── Dataset
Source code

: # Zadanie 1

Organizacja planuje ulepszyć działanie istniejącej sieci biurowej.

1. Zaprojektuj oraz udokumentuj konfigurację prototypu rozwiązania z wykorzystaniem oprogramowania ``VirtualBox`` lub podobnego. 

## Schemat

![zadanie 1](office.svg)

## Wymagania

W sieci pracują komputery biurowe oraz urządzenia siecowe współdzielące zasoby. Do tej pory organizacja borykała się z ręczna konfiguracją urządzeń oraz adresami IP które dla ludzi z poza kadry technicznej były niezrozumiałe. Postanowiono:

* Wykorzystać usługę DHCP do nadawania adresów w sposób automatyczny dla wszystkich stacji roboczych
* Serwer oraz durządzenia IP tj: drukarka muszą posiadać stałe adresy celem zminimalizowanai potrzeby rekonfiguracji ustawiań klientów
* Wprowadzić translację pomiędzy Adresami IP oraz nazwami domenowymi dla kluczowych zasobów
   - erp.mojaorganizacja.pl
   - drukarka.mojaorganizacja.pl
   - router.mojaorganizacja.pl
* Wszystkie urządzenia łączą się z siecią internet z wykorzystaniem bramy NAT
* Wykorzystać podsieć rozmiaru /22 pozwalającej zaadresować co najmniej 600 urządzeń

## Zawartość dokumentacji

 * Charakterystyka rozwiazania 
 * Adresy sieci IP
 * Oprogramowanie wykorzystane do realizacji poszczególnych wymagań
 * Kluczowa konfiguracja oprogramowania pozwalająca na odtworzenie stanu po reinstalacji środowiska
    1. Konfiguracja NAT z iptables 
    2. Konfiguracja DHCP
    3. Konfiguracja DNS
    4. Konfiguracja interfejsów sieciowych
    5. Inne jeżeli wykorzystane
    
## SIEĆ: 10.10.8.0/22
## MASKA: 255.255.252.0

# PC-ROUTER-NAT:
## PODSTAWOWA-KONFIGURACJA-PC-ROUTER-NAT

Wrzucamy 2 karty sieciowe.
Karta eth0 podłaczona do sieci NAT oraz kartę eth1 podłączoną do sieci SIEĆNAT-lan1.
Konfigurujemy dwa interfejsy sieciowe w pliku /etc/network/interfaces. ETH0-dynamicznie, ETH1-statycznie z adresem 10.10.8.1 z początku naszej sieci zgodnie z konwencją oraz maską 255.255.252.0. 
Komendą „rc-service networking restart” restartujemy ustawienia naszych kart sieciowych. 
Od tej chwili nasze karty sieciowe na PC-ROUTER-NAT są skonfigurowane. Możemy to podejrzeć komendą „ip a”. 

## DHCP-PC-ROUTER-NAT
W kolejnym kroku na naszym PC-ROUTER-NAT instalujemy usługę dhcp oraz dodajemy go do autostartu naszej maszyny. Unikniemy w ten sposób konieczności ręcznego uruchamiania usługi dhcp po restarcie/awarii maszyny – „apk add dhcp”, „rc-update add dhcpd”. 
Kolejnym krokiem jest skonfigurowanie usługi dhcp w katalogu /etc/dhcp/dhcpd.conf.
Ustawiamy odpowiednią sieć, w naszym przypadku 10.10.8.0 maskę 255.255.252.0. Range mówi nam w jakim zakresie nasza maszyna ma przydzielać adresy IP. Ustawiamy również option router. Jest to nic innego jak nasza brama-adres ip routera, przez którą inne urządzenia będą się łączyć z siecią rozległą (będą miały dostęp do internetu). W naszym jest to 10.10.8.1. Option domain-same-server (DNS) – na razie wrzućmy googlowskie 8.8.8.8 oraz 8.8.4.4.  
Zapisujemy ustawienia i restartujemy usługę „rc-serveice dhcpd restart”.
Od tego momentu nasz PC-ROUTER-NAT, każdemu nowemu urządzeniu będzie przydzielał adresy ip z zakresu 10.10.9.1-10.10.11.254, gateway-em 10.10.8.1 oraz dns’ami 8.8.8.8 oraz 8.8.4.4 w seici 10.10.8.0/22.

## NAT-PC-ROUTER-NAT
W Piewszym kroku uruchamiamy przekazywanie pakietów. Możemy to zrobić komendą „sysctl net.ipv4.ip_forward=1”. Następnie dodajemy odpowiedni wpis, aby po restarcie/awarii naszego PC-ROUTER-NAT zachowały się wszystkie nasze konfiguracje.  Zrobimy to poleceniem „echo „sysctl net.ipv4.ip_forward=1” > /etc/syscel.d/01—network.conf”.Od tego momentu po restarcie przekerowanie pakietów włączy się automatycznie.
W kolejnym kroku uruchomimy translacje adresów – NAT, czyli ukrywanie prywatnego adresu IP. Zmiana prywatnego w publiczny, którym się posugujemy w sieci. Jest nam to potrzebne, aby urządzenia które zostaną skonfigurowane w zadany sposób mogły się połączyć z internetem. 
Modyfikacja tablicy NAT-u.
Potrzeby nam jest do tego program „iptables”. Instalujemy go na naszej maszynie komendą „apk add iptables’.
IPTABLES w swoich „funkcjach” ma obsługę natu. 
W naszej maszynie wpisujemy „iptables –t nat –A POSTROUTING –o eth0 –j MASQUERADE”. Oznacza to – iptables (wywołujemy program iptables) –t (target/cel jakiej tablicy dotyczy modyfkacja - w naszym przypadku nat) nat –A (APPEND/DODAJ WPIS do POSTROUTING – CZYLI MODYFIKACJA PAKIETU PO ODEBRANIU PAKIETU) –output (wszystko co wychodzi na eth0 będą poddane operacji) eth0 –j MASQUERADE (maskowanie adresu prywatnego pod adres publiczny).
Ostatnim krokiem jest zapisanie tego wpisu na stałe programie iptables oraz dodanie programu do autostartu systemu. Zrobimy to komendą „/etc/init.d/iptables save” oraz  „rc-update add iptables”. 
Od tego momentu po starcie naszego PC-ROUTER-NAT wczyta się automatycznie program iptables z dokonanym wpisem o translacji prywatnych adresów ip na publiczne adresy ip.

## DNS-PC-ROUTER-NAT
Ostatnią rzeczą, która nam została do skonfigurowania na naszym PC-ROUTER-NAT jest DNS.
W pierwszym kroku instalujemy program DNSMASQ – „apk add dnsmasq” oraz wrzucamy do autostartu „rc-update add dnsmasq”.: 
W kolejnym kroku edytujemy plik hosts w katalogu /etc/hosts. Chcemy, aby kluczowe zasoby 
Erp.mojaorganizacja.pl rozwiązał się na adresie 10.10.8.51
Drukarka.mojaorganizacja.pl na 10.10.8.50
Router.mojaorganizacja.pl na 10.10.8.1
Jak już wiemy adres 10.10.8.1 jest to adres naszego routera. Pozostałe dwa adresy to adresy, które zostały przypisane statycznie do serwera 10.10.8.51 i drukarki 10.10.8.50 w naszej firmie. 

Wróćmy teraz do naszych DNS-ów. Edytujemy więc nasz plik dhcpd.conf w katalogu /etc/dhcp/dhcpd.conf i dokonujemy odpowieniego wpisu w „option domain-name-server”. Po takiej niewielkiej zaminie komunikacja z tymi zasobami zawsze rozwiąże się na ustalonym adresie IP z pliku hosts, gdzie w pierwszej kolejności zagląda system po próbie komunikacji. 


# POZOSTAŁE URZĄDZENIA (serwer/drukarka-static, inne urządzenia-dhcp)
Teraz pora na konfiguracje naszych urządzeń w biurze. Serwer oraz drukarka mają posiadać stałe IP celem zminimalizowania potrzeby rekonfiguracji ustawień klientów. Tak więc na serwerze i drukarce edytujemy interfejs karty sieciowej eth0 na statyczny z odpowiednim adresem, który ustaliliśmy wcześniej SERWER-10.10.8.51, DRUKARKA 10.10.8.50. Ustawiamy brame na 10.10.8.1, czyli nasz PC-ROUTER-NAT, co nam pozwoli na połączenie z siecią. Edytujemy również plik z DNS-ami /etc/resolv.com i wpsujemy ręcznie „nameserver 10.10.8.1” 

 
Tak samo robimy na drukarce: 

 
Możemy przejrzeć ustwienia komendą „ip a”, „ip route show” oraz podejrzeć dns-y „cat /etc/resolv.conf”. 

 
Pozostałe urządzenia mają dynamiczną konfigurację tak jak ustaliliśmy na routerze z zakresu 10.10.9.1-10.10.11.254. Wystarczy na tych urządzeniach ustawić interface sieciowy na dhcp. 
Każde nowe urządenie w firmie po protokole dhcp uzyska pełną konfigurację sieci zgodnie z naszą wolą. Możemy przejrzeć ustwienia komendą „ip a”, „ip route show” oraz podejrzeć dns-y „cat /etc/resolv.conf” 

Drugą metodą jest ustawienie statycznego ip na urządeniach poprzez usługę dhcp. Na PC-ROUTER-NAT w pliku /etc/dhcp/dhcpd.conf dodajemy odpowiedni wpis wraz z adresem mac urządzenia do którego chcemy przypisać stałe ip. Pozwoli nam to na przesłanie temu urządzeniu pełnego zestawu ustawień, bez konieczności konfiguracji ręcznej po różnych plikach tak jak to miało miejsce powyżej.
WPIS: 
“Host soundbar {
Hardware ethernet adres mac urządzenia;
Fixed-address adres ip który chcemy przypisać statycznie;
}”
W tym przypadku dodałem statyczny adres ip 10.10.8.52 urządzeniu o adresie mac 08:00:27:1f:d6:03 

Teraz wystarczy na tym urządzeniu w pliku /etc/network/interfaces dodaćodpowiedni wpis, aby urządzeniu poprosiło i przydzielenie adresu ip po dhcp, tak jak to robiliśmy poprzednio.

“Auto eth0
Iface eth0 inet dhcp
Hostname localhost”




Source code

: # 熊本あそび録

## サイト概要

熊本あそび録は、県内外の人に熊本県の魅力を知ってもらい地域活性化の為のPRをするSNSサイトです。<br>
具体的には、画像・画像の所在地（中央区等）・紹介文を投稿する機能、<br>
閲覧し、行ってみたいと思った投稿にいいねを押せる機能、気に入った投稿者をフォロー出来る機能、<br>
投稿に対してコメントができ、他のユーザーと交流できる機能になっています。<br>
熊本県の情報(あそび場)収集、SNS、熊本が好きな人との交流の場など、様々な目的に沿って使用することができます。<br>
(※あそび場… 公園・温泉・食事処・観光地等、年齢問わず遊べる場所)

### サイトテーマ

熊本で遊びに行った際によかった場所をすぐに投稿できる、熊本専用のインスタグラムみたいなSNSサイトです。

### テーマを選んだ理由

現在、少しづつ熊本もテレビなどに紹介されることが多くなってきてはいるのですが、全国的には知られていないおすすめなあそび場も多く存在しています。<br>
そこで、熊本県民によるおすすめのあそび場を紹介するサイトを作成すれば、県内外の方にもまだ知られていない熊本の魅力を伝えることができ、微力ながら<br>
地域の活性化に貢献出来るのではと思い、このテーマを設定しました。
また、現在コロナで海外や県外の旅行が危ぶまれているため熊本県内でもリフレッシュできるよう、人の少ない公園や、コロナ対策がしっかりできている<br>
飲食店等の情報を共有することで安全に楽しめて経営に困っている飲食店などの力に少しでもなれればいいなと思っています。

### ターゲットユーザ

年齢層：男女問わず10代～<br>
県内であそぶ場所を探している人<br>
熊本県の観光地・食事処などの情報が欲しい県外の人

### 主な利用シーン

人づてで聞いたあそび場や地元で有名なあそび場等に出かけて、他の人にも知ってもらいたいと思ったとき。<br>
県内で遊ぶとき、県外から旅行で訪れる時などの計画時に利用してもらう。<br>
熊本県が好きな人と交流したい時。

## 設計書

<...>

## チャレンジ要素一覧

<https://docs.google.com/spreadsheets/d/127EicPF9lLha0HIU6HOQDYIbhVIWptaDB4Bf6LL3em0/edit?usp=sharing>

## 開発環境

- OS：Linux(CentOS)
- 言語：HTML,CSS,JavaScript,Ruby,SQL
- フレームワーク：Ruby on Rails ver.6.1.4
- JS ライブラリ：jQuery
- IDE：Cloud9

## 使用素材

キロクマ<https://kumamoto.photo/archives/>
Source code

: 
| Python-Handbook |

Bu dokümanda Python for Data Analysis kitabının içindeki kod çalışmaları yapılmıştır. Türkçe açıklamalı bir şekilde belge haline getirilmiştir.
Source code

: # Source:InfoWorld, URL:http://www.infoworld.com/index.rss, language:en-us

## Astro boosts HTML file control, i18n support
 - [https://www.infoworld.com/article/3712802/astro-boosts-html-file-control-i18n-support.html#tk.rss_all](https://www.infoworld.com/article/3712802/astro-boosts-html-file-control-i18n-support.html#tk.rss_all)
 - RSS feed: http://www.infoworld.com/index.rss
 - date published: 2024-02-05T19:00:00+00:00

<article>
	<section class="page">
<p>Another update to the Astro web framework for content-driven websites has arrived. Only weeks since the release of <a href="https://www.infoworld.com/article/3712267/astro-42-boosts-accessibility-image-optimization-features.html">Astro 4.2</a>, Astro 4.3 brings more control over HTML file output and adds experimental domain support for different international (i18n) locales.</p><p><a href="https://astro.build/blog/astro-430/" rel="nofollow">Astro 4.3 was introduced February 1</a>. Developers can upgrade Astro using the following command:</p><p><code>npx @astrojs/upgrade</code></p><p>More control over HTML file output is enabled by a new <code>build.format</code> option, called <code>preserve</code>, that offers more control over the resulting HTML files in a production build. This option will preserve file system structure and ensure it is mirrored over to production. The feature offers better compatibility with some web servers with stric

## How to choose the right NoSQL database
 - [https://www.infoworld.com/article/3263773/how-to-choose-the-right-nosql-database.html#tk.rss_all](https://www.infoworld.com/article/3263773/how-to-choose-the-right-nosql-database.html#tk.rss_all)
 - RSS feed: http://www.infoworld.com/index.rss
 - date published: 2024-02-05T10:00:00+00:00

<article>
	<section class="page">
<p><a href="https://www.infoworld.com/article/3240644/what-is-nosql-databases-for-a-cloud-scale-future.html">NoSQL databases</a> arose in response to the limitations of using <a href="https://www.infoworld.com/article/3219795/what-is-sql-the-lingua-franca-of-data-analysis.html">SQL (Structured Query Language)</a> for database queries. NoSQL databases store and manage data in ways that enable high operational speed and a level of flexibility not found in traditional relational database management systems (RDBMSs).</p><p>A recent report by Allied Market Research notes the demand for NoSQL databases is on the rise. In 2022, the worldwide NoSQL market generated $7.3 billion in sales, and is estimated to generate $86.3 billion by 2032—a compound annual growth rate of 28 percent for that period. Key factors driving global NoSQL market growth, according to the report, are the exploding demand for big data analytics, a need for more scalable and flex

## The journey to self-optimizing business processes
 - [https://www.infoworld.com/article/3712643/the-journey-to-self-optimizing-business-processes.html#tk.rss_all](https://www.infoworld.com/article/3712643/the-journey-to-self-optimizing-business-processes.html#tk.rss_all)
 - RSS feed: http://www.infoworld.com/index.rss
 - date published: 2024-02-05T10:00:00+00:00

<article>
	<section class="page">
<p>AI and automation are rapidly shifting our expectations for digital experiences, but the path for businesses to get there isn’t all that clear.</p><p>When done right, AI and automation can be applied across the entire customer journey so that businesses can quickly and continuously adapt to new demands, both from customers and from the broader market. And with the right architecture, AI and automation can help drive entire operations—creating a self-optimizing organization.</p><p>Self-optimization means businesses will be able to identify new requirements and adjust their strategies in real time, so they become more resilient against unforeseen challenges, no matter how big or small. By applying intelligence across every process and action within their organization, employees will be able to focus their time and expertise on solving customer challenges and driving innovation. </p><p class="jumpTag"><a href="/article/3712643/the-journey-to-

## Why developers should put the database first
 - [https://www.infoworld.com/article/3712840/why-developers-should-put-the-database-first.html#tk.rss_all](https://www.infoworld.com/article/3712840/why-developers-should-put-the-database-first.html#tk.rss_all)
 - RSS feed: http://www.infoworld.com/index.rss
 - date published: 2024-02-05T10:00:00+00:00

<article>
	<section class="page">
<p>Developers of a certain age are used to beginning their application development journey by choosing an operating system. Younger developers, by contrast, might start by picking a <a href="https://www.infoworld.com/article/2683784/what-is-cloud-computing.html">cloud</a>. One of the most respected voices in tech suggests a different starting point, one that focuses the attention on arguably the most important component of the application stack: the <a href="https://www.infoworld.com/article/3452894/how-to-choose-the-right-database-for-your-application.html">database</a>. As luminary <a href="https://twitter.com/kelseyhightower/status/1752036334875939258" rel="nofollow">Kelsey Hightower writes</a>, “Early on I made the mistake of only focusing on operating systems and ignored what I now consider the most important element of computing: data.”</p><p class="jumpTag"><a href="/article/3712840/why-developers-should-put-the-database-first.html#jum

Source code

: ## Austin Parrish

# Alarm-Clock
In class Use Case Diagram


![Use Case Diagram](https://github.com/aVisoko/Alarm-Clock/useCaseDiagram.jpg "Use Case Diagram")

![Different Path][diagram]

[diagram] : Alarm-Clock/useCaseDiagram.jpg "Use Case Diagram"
────
Note every line above where the string "celem" shows up, and copy those lines.

# Exercise output
* Serwer oraz durządzenia IP tj: drukarka muszą posiadać stałe adresy celem zminimalizowanai potrzeby rekonfiguracji ustawiań klientów
Teraz pora na konfiguracje naszych urządzeń w biurze. Serwer oraz drukarka mają posiadać stałe IP celem zminimalizowania potrzeby rekonfiguracji ustawień klientów. Tak więc na serwerze i drukarce edytujemy interfejs karty sieciowej eth0 na statyczny z odpowiednim adresem, który ustaliliśmy wcześniej SERWER-10.10.8.51, DRUKARKA 10.10.8.50. Ustawiamy brame na 10.10.8.1, czyli nasz PC-ROUTER-NAT, co nam pozwoli na połączenie z siecią. Edytujemy również plik z DNS-ami /etc/resolv.com i wpsujemy ręcznie „nameserver 10.10.8.1” 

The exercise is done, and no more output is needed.